Yuri Sigov, Washington bureau chief for “Delovoye lyudi,”, says that “the latest events in Kyrgyzstan, the signing of a [basing] agreement between Moscow and Yerevan, the purchase by Azerbaijan of anti-aircraft complexes and the strengthening of the Russian military presence in South Ossetia and Abkhazia” are only the most visible aspects of this process.
And while military build ups in and of themselves do not necessarily create wars, such preparations for conflict by one country inevitably provoke others into doing the same. That means that the continuation of peaceful relations is put at risk and any cooperation among these countries less likely (topwar.ru/1604-vooruzhayushheesya-sodruzhestvo.html).
Moreover and perhaps even more important in many of these countries, the growth of the military not only is used by the powers that be to maintain tight control over their populations but ensures that senior officers have a major voice in the direction these countries take in the future, thus limiting the prospects for democratization.
Sigov notes that “not one” of the violent conflicts which broke out as the Soviet Union collapsed has been resolved by peaceful means, and that reality, plus the impact of the spillover of violence from Afghanistan, provides all the justification most of these countries feel they need for expanding their defense capabilities even at the sacrifice of social needs.
But what this means, Sigov continues, is that in the 20 years since the collapse of the USSR, “not one of its former republics has been living a peaceful life and all of them to one degree or another continue to arm themselves at an increasing rate,” often acquiring arms from Russia, NATO, Turkey, China and the United States.
Military spending in the 11 CIS countries rose “approximately 5.5 percent” this year, Sigov says, a figure that does not include the much higher rate of growth in such spending in Georgia which left the Commonwealth after the August 2008 war and which now enjoys substantial military assistance from NATO and the United States.
“The most rapidly arming” countries now in this region are Armenia and Azerbaijan, the journalist says. That is “not surprising” given that “the possibility of a military confrontation between the two neighbors in the CIS is very great.”
At present, Sigov says, Azerbaijan has increased its military budget “up to 10 percent of GDP. And Armenia’s increase while less is also large given that on the Armenian side, one must add the increased spending on the military units in Nagorno-Karabakh and the other occupied territories.
The situation in Central Asia is even more alarming. On the one hand, none of the militaries there is in a position to counter any external aggression from the Taliban. But on the other, each is trying to build up its forces either to control the borders it shares with its neighbors or even more often to maintain a tight hold over its own population.
Uzbekistan currently spends “approximately 3.5 percent of its GDP on the armed forces,” while Kazakhstan spend about one percent. Tajikistan and Kyrgyzstan spend less but that is because they hope for assistance from the outside and especially on the defense capabilities of Russian or American bases.

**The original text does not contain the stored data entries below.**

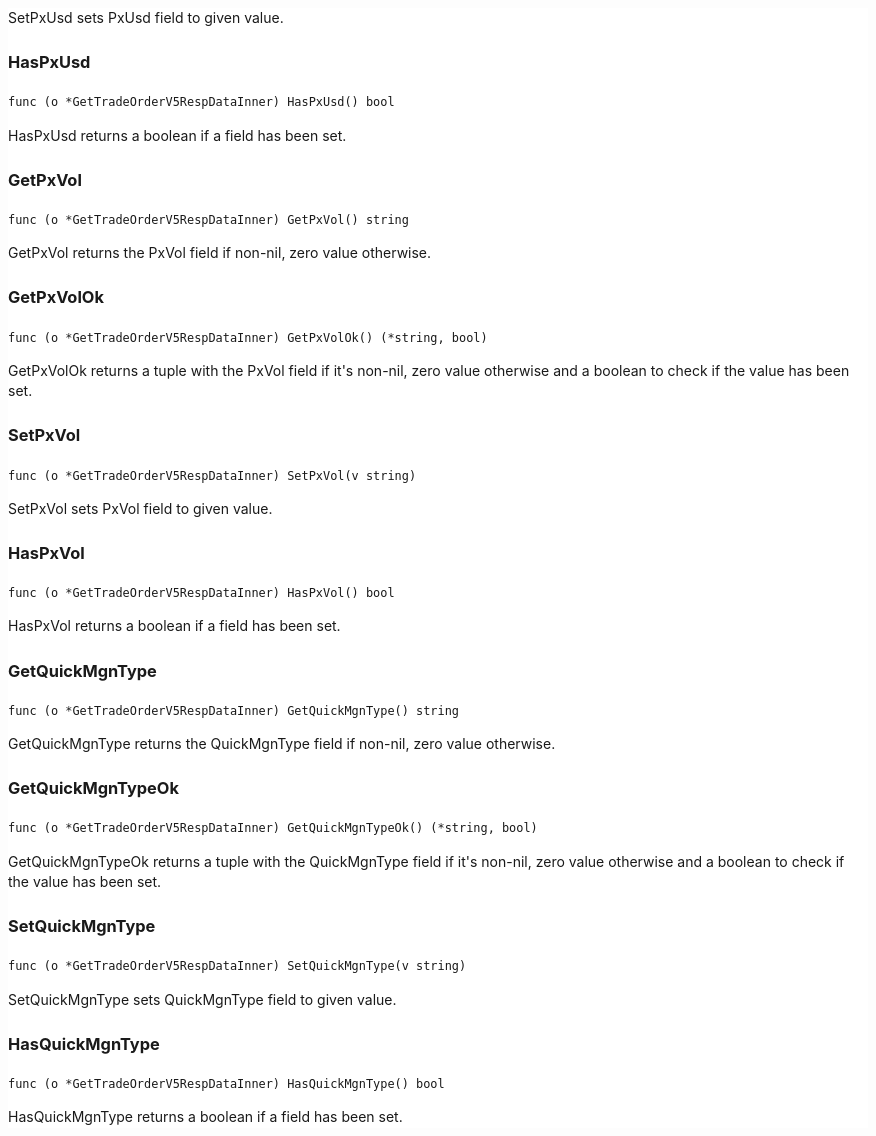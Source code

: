 SetPxUsd sets PxUsd field to given value.

### HasPxUsd

`func (o *GetTradeOrderV5RespDataInner) HasPxUsd() bool`

HasPxUsd returns a boolean if a field has been set.

### GetPxVol

`func (o *GetTradeOrderV5RespDataInner) GetPxVol() string`

GetPxVol returns the PxVol field if non-nil, zero value otherwise.

### GetPxVolOk

`func (o *GetTradeOrderV5RespDataInner) GetPxVolOk() (*string, bool)`

GetPxVolOk returns a tuple with the PxVol field if it's non-nil, zero value otherwise
and a boolean to check if the value has been set.

### SetPxVol

`func (o *GetTradeOrderV5RespDataInner) SetPxVol(v string)`

SetPxVol sets PxVol field to given value.

### HasPxVol

`func (o *GetTradeOrderV5RespDataInner) HasPxVol() bool`

HasPxVol returns a boolean if a field has been set.

### GetQuickMgnType

`func (o *GetTradeOrderV5RespDataInner) GetQuickMgnType() string`

GetQuickMgnType returns the QuickMgnType field if non-nil, zero value otherwise.

### GetQuickMgnTypeOk

`func (o *GetTradeOrderV5RespDataInner) GetQuickMgnTypeOk() (*string, bool)`

GetQuickMgnTypeOk returns a tuple with the QuickMgnType field if it's non-nil, zero value otherwise
and a boolean to check if the value has been set.

### SetQuickMgnType

`func (o *GetTradeOrderV5RespDataInner) SetQuickMgnType(v string)`

SetQuickMgnType sets QuickMgnType field to given value.

### HasQuickMgnType

`func (o *GetTradeOrderV5RespDataInner) HasQuickMgnType() bool`

HasQuickMgnType returns a boolean if a field has been set.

Meanwhile, Turkmenistan, which proclaims its neutrality, “nonetheless spends large amounts in the support of its armed forces,” but this almost certainly has more to do with maintaining the powers that be in Ashgabat against any domestic challenge than responding to any foreign threat.
Ukraine has been increasing its military spending as well, apparently out of concerns about the Transdniestria situation and its territorial disputes with Romania as well as to present itself as an independent actor or potential partner, east and west. And Moldova too has boosted defense spending, Sigov says.
As for Belarus, the Russian commentator continues, evaluating the military budget is hard because it is “difficult and with regard to certain things impossible” to separate out “the ‘purely’ Belarusian military budget” from the expenditures of the Union State with Russia. But even given that, it is clear that Minsk now spends nearly 1.5 percent of GDP on defense.